Fiscally responsible members of Congress should reject a bloated, inflationary omnibus bill in favor of commonsense, compromise legislation that keeps the government funded. If they can hold the line on reckless spending this month, their task will get easier next month when a new, divided Congress takes over.
However, there is one policy that all legislators should prioritize as part of any year-end legislation: making the Tax Cuts and Jobs Act permanent. Passed at the end of 2017, these tax cuts leveled the playing field between small and big businesses and ushered in historic shared economic prosperity before the pandemic struck.
The tax cuts allow small businesses to deduct 20 percent of revenues, enabling them to reinvest earnings into productive activities such as hiring, expansion and employee wage hikes.

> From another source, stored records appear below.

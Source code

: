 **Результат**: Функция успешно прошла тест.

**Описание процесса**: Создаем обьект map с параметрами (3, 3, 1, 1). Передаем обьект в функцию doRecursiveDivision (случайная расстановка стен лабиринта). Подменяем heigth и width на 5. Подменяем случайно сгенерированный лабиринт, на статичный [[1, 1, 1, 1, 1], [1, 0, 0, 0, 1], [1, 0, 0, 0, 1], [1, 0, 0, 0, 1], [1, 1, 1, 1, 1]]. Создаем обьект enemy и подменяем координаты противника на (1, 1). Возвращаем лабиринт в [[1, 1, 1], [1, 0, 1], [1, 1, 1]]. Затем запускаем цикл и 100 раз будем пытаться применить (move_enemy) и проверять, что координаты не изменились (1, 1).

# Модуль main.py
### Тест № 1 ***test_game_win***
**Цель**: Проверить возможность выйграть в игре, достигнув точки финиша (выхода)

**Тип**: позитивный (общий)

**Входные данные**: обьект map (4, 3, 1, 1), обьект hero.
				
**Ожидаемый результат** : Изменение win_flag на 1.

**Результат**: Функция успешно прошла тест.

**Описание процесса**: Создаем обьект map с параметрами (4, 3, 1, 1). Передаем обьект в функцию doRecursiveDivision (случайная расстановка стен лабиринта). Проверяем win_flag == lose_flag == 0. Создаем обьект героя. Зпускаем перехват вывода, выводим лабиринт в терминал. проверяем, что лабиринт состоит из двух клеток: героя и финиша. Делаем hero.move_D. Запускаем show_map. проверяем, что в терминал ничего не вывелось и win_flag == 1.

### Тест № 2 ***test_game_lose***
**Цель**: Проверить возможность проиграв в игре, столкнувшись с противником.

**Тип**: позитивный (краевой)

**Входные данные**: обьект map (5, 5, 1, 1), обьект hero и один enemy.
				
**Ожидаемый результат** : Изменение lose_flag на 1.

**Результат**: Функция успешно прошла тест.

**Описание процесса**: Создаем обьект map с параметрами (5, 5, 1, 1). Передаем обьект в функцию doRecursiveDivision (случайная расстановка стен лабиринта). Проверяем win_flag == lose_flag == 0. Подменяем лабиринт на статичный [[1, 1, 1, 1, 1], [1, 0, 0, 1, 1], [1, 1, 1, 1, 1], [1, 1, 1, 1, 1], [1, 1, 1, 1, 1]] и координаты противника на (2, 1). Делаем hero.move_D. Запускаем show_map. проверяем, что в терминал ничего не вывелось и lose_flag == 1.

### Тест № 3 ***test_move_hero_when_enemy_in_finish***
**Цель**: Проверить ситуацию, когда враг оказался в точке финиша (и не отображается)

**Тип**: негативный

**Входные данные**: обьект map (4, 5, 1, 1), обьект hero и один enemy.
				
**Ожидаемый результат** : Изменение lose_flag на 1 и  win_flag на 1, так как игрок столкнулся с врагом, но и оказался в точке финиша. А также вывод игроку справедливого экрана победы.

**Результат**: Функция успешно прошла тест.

Another provision allows small businesses to immediately deduct all business expenses, encouraging investment and growth.
The Rabine Group, for example, used the tax cut savings to deliver 50 percent higher raises and bonuses for teammates and 100 percent larger donations to nonprofits. It was able to create more than 20 jobs, from entry-level positions to management. It significantly increased research and development spending and launched two startups that had been on the back burner and suddenly became economical thanks to the tax cuts.

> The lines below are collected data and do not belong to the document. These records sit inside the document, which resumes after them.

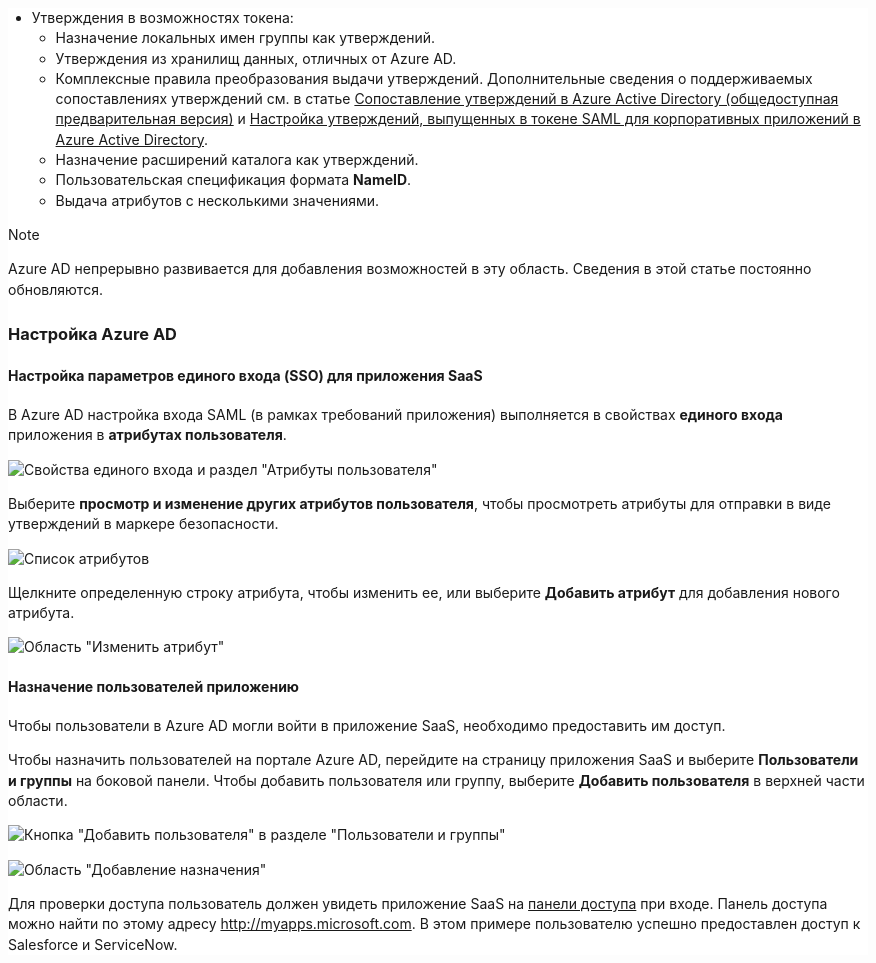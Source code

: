 - Утверждения в возможностях токена:
    - Назначение локальных имен группы как утверждений.
    - Утверждения из хранилищ данных, отличных от Azure AD.
    - Комплексные правила преобразования выдачи утверждений. Дополнительные сведения о поддерживаемых сопоставлениях утверждений см. в статье [Сопоставление утверждений в Azure Active Directory (общедоступная предварительная версия)](https://docs.microsoft.com/azure/active-directory/active-directory-claims-mapping) и [Настройка утверждений, выпущенных в токене SAML для корпоративных приложений в Azure Active Directory](https://docs.microsoft.com/azure/active-directory/develop/active-directory-saml-claims-customization).
    - Назначение расширений каталога как утверждений.
    - Пользовательская спецификация формата **NameID**.
    - Выдача атрибутов с несколькими значениями.

>[!NOTE]
>Azure AD непрерывно развивается для добавления возможностей в эту область. Сведения в этой статье постоянно обновляются. 

### <a name="configure-azure-ad"></a>Настройка Azure AD    
#### <a name="configure-single-sign-on-sso-settings-for-the-saas-app"></a>Настройка параметров единого входа (SSO) для приложения SaaS

В Azure AD настройка входа SAML (в рамках требований приложения) выполняется в свойствах **единого входа** приложения в **атрибутах пользователя**.

![Свойства единого входа и раздел "Атрибуты пользователя"](media/migrate-adfs-apps-to-azure/migrate3.png)

Выберите **просмотр и изменение других атрибутов пользователя**, чтобы просмотреть атрибуты для отправки в виде утверждений в маркере безопасности.

![Список атрибутов](media/migrate-adfs-apps-to-azure/migrate4.png)

Щелкните определенную строку атрибута, чтобы изменить ее, или выберите **Добавить атрибут** для добавления нового атрибута.

![Область "Изменить атрибут"](media/migrate-adfs-apps-to-azure/migrate5.png)

#### <a name="assign-users-to-the-app"></a>Назначение пользователей приложению
Чтобы пользователи в Azure AD могли войти в приложение SaaS, необходимо предоставить им доступ.

Чтобы назначить пользователей на портале Azure AD, перейдите на страницу приложения SaaS и выберите **Пользователи и группы** на боковой панели. Чтобы добавить пользователя или группу, выберите **Добавить пользователя** в верхней части области. 

![Кнопка "Добавить пользователя" в разделе "Пользователи и группы"](media/migrate-adfs-apps-to-azure/migrate6.png) 

![Область "Добавление назначения"](media/migrate-adfs-apps-to-azure/migrate7.png)

Для проверки доступа пользователь должен увидеть приложение SaaS на [панели доступа](https://docs.microsoft.com/azure/active-directory/active-directory-saas-access-panel-introduction) при входе. Панель доступа можно найти по этому адресу http://myapps.microsoft.com. В этом примере пользователю успешно предоставлен доступ к Salesforce и ServiceNow.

This experience was representative. And since small businesses drive the economy, these tax cuts also boosted economic opportunity for all — especially for those who needed it most. In 2019, real median incomes rose7.9 percent for Black households, 7.1 percent for Hispanics, and 5.7 percent for whites. Wages grew 79 percent faster for Black people and 24 percent faster for Hispanics than during President Obama’s second term. That’s a stark contrast to the declining real wages workers are experiencing today.
Unfortunately, without congressional action, the Tax Cuts and Jobs Act expires after 2025, and the immediate expensing provision begins phasing out next year. Small businesses make hiring and expansion plans years in advance, so they need certainty about future tax liabilities now.
Congress can provide small businesses with some tax certainty during this uncertain time, jumpstart the economy, and tame historic inflation by shelving their omnibus spending plans in favor of making small business tax cuts permanent.